**Data shown:**
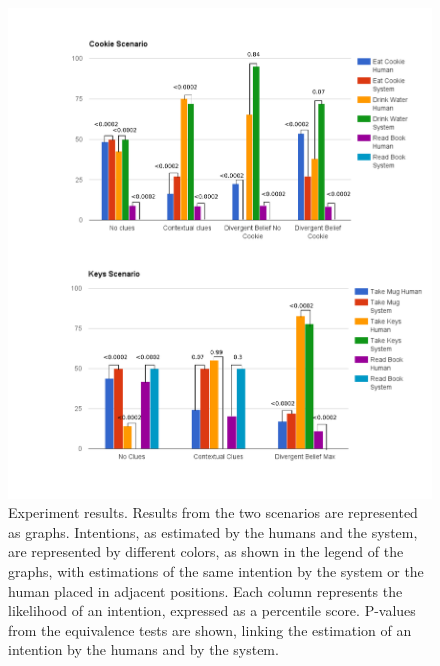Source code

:  \begin{figure}[ht!]
	\centering
	\includegraphics[clip,scale=0.7]{img/observer/scenarios_redone_1.pdf}
	\caption[Experiment results]{Experiment results. Results from the two scenarios are represented as graphs. Intentions, as estimated by the humans and the system, are represented by different colors, as shown in the legend of the graphs, with estimations of the same intention by the system or the human placed in adjacent positions. Each column represents the likelihood of an intention, expressed as a percentile score. P-values from the equivalence tests are shown, linking the estimation of an intention by the humans and by the system.}
	\label{fig:observer_experiments-user_study_results}
\end{figure}



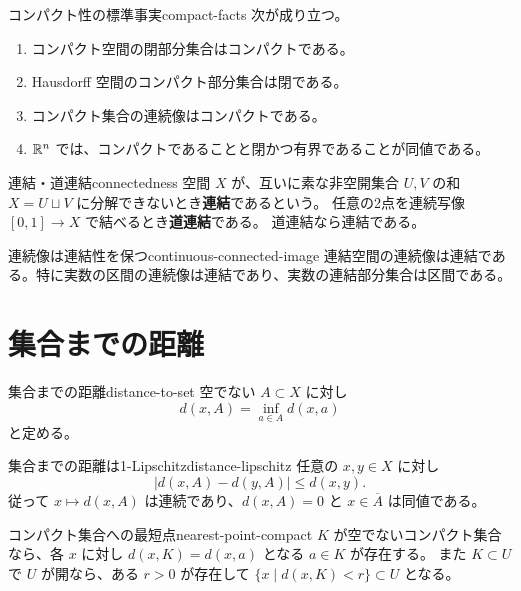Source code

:\begin{theorem}{コンパクト性の標準事実}{compact-facts}
次が成り立つ。
\begin{enumerate}
  \item コンパクト空間の閉部分集合はコンパクトである。
  \item Hausdorff 空間のコンパクト部分集合は閉である。
  \item コンパクト集合の連続像はコンパクトである。
  \item $\R^n$ では、コンパクトであることと閉かつ有界であることが同値である。
\end{enumerate}
\end{theorem}

\begin{definition}{連結・道連結}{connectedness}
空間 $X$ が、互いに素な非空開集合 $U,V$ の和 $X=U\sqcup V$ に分解できないとき\textbf{連結}であるという。
任意の2点を連続写像 $[0,1]\to X$ で結べるとき\textbf{道連結}である。
道連結なら連結である。
\end{definition}

\begin{theorem}{連続像は連結性を保つ}{continuous-connected-image}
連結空間の連続像は連結である。特に実数の区間の連続像は連結であり、実数の連結部分集合は区間である。
\end{theorem}

\section{集合までの距離}

\begin{definition}{集合までの距離}{distance-to-set}
空でない $A\subset X$ に対し
\[
 d(x,A)=\inf_{a\in A}d(x,a)
\]
と定める。
\end{definition}

\begin{proposition}{集合までの距離は1-Lipschitz}{distance-lipschitz}
任意の $x,y\in X$ に対し
\[
  |d(x,A)-d(y,A)|\le d(x,y).
\]
従って $x\mapsto d(x,A)$ は連続であり、$d(x,A)=0$ と $x\in\overline A$ は同値である。
\end{proposition}

\begin{theorem}{コンパクト集合への最短点}{nearest-point-compact}
$K$ が空でないコンパクト集合なら、各 $x$ に対し $d(x,K)=d(x,a)$ となる $a\in K$ が存在する。
また $K\subset U$ で $U$ が開なら、ある $r>0$ が存在して $\{x\mid d(x,K)<r\}\subset U$ となる。
\end{theorem}


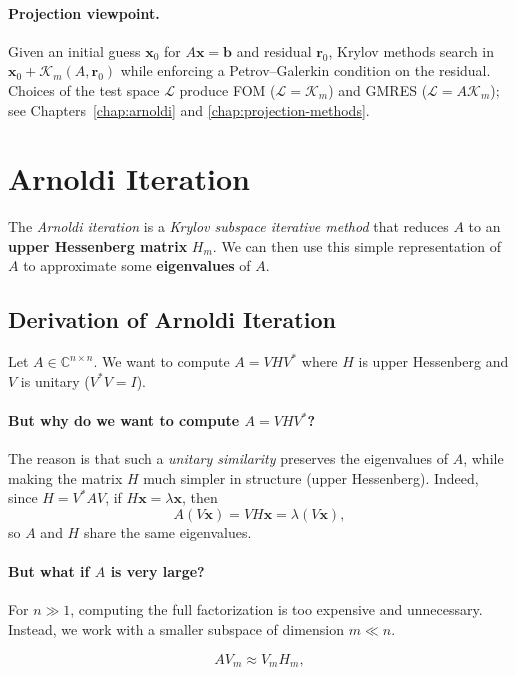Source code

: \documentclass[../../main.tex]{subfiles}
\begin{document}
\paragraph{Projection viewpoint.} Given an initial guess $\mathbf{x}_0$ for $A\mathbf{x}=\mathbf{b}$ and residual $\mathbf{r}_0$, Krylov methods search in $\mathbf{x}_0+\mathcal{K}_m(A,\mathbf{r}_0)$ while enforcing a Petrov--Galerkin condition on the residual. Choices of the test space $\mathcal{L}$ produce FOM ($\mathcal{L}=\mathcal{K}_m$) and GMRES ($\mathcal{L}=A\mathcal{K}_m$); see Chapters~\ref{chap:arnoldi} and \ref{chap:projection-methods}.

\section{Arnoldi Iteration}
\label{sec:arnoldi-iteration}
The \emph{Arnoldi iteration} is a \emph{Krylov subspace iterative method} that reduces $A$ to an \textbf{upper Hessenberg matrix} $H_m$.
We can then use this simple representation of $A$ to approximate some \textbf{eigenvalues} of $A$.

\subsection{Derivation of Arnoldi Iteration}
Let $A \in \mathbb{C}^{n \times n}$.
We want to compute $A = V H V^\ast$ where $H$ is upper Hessenberg and $V$ is unitary ($V^\ast V = I$).

\paragraph{But why do we want to compute $A = V H V^\ast$?}
The reason is that such a \emph{unitary similarity} preserves the eigenvalues of $A$, while making the matrix $H$ much simpler in structure (upper Hessenberg).
Indeed, since $H = V^\ast A V$, if $H\mathbf{x} = \lambda \mathbf{x}$, then
\[
  A(V\mathbf{x}) = V H \mathbf{x} = \lambda (V\mathbf{x}),
\]
so $A$ and $H$ share the same eigenvalues.

\paragraph{But what if $A$ is very large?}
For $n \gg 1$, computing the full factorization is too expensive and unnecessary.
Instead, we work with a smaller subspace of dimension $m \ll n$.

\[
  A V_m \approx V_m H_m,
\]
\end{document}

**Task description:**
What you give back must match the entries exactly, apart from the omitted pictures.

**Exercise result:**
Source code

:  \begin{figure}[ht!]
	\centering
	\includegraphics[clip,scale=0.7]{img/observer/scenarios_redone_1.pdf}
	\caption[Experiment results]{Experiment results. Results from the two scenarios are represented as graphs. Intentions, as estimated by the humans and the system, are represented by different colors, as shown in the legend of the graphs, with estimations of the same intention by the system or the human placed in adjacent positions. Each column represents the likelihood of an intention, expressed as a percentile score. P-values from the equivalence tests are shown, linking the estimation of an intention by the humans and by the system.}
	\label{fig:observer_experiments-user_study_results}
\end{figure}



Source code

:\begin{theorem}{コンパクト性の標準事実}{compact-facts}
次が成り立つ。
\begin{enumerate}
  \item コンパクト空間の閉部分集合はコンパクトである。
  \item Hausdorff 空間のコンパクト部分集合は閉である。
  \item コンパクト集合の連続像はコンパクトである。
  \item $\R^n$ では、コンパクトであることと閉かつ有界であることが同値である。
\end{enumerate}
\end{theorem}

\begin{definition}{連結・道連結}{connectedness}
空間 $X$ が、互いに素な非空開集合 $U,V$ の和 $X=U\sqcup V$ に分解できないとき\textbf{連結}であるという。
任意の2点を連続写像 $[0,1]\to X$ で結べるとき\textbf{道連結}である。
道連結なら連結である。
\end{definition}

\begin{theorem}{連続像は連結性を保つ}{continuous-connected-image}
連結空間の連続像は連結である。特に実数の区間の連続像は連結であり、実数の連結部分集合は区間である。
\end{theorem}

\section{集合までの距離}

\begin{definition}{集合までの距離}{distance-to-set}
空でない $A\subset X$ に対し
\[
 d(x,A)=\inf_{a\in A}d(x,a)
\]
と定める。
\end{definition}

\begin{proposition}{集合までの距離は1-Lipschitz}{distance-lipschitz}
任意の $x,y\in X$ に対し
\[
  |d(x,A)-d(y,A)|\le d(x,y).
\]
従って $x\mapsto d(x,A)$ は連続であり、$d(x,A)=0$ と $x\in\overline A$ は同値である。
\end{proposition}

\begin{theorem}{コンパクト集合への最短点}{nearest-point-compact}
$K$ が空でないコンパクト集合なら、各 $x$ に対し $d(x,K)=d(x,a)$ となる $a\in K$ が存在する。
また $K\subset U$ で $U$ が開なら、ある $r>0$ が存在して $\{x\mid d(x,K)<r\}\subset U$ となる。
\end{theorem}


Source code

: \documentclass[../../main.tex]{subfiles}
\begin{document}
\paragraph{Projection viewpoint.} Given an initial guess $\mathbf{x}_0$ for $A\mathbf{x}=\mathbf{b}$ and residual $\mathbf{r}_0$, Krylov methods search in $\mathbf{x}_0+\mathcal{K}_m(A,\mathbf{r}_0)$ while enforcing a Petrov--Galerkin condition on the residual. Choices of the test space $\mathcal{L}$ produce FOM ($\mathcal{L}=\mathcal{K}_m$) and GMRES ($\mathcal{L}=A\mathcal{K}_m$); see Chapters~\ref{chap:arnoldi} and \ref{chap:projection-methods}.

\section{Arnoldi Iteration}
\label{sec:arnoldi-iteration}
The \emph{Arnoldi iteration} is a \emph{Krylov subspace iterative method} that reduces $A$ to an \textbf{upper Hessenberg matrix} $H_m$.
We can then use this simple representation of $A$ to approximate some \textbf{eigenvalues} of $A$.

\subsection{Derivation of Arnoldi Iteration}
Let $A \in \mathbb{C}^{n \times n}$.
We want to compute $A = V H V^\ast$ where $H$ is upper Hessenberg and $V$ is unitary ($V^\ast V = I$).

\paragraph{But why do we want to compute $A = V H V^\ast$?}
The reason is that such a \emph{unitary similarity} preserves the eigenvalues of $A$, while making the matrix $H$ much simpler in structure (upper Hessenberg).
Indeed, since $H = V^\ast A V$, if $H\mathbf{x} = \lambda \mathbf{x}$, then
\[
  A(V\mathbf{x}) = V H \mathbf{x} = \lambda (V\mathbf{x}),
\]
so $A$ and $H$ share the same eigenvalues.

\paragraph{But what if $A$ is very large?}
For $n \gg 1$, computing the full factorization is too expensive and unnecessary.
Instead, we work with a smaller subspace of dimension $m \ll n$.

\[
  A V_m \approx V_m H_m,
\]
\end{document}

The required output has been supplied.